The first thing to consider is the nature of Chicontepec’s fields. These are mature fields – all of them are over fifty years old – with consistently high reserves but wildly variable levels of current and total production. Pemex classifies them as unconventional resources, which make them low investment, low risk and low profit endeavors. Unfortunately, in this case, the “low investment” part of the equation has been under question since Chicontepec’s exploitation projects began, with a turn towards lower production in the past few years: in 2008 production was only 26,800 b/d, in 2009 it was only 29,500 b/d and in 2010, Pemex was forced to scale down its production target from 176,000 b/d to 48,000 b/d. This represents an obvious miscalculation with regards to the technological means necessary to increase production in a field that was no more than five years ago expected to be the best opportunity to offset the Cantarell production decline.
In other words, Chicontepec fields are notoriously troublesome and hard to work with; it’s not difficult to imagine that Pemex was offering them with the full knowledge that many if not all bidders would hesitate to make an offer once they realized the full extent of the effort required to make these fields a worthwhile undertaking, especially at such low prices (none of which went above US$7.00 per barrel).

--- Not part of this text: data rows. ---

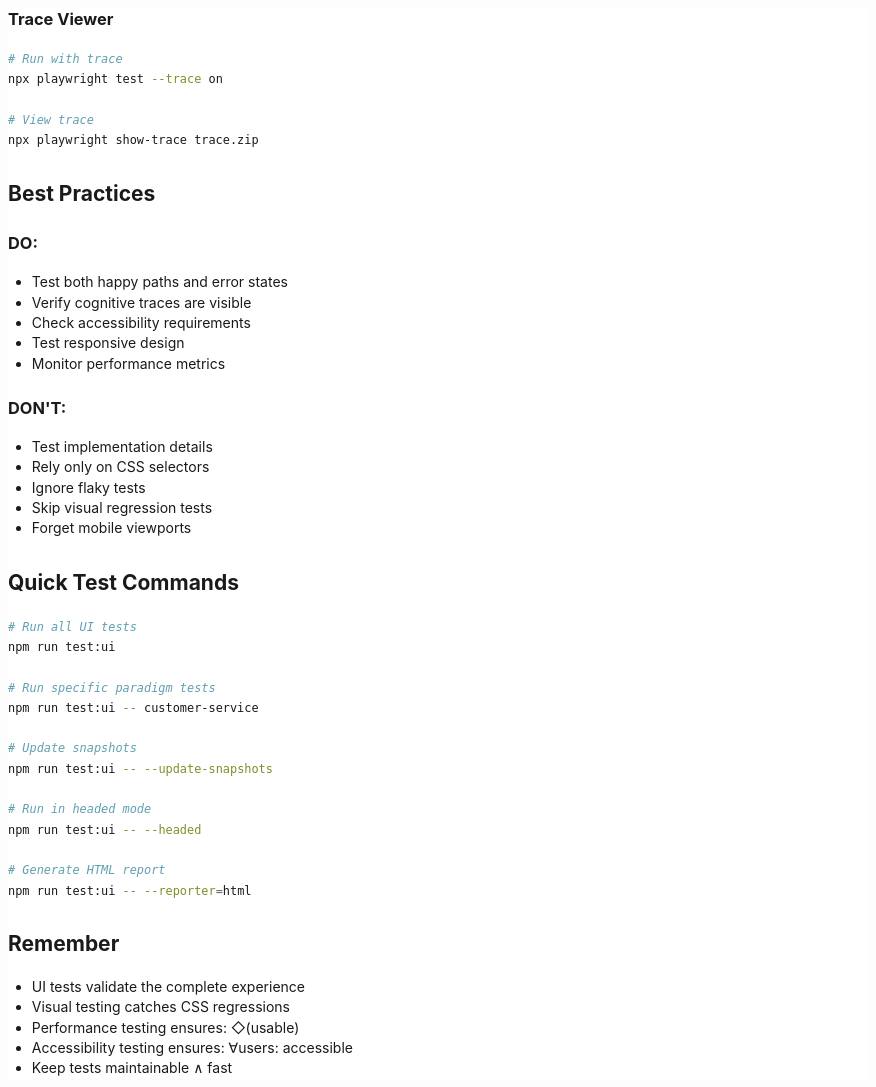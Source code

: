### Trace Viewer

```bash
# Run with trace
npx playwright test --trace on

# View trace
npx playwright show-trace trace.zip
```

## Best Practices

### DO:
- Test both happy paths and error states
- Verify cognitive traces are visible
- Check accessibility requirements
- Test responsive design
- Monitor performance metrics

### DON'T:
- Test implementation details
- Rely only on CSS selectors
- Ignore flaky tests
- Skip visual regression tests
- Forget mobile viewports

## Quick Test Commands

```bash
# Run all UI tests
npm run test:ui

# Run specific paradigm tests
npm run test:ui -- customer-service

# Update snapshots
npm run test:ui -- --update-snapshots

# Run in headed mode
npm run test:ui -- --headed

# Generate HTML report
npm run test:ui -- --reporter=html
```

## Remember

- UI tests validate the complete experience
- Visual testing catches CSS regressions
- Performance testing ensures: ◇(usable)
- Accessibility testing ensures: ∀users: accessible
- Keep tests maintainable ∧ fast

The second thing to highlight is the fee per barrel at which the successful contracts were awarded. At the time of the Humapa auction, Halliburton caused puzzled and bewildered reactions with its extremely low (and obviously successful) bid of US$0.01 per barrel and an investment factor of 1.25. However, as the auction continued it became obvious that Halliburton had not radically deviated from the norm but merely started a trend: Miquetla was awarded to Operadora de Campos DWF, S.A. de C.V. (a local chapter of Weatherford) for US$0.98 per barrel and an investment factor of 1.100, while Soledad was awarded to Petrolite for US$0.49 per barrel and an investment factor of 1.001. Industry experts echoed the questionable financial soundness of these bids; in his summary of the proceedings for Business News Americas (which you can read here), James Fredrick quotes John Padilla from consulting firm IPD Latin America as questioning the possible source for profit under this kind of terms.
Speculation as to the origin of this unusual tendency brings up two possible explanations which are not mutually exclusive: either these companies have a technological strategy that allows them to see value in these fields that Pemex does not, or they are giving away their technological development capabilities to Pemex as a gesture of good faith to ensure a favorable position for themselves in the coming openness of a post-reform business climate.
A possible third interpretation is that these companies are not looking to make much of a profit on crude oil extraction at Chicontepec, but on the inevitable peripheral service contracts they will be asking Pemex to sign off on as part of their strategies to increase production: as the exclusive subcontracted developers in each block, these businesses are in a unique position to offer themselves as the best (and perhaps only) possible recipient for all the related contracts that Pemex will pay for in order to benefit their Chicontepec development plan.
In the end and regardless of hidden intentions or notable absentees, all of this could spell out great things for Pemex; it has acquired world-class assistance in the development of one if its most burdensome assets, and it has done so at great rates. Considering Chicontepec was a relatively hard sell, it is important to underline that the current perception of the Chicontepec auction as a failure might just be an incomplete picture of the entire ISC panorama (including its possible future as a development tool for offshore and shale ventures), especially after noting the low prices at which Pemex awarded the three successful contracts. In the end, calling the glass “half-empty” represents a simultaneously correct and limited portrayal of the auction’s results.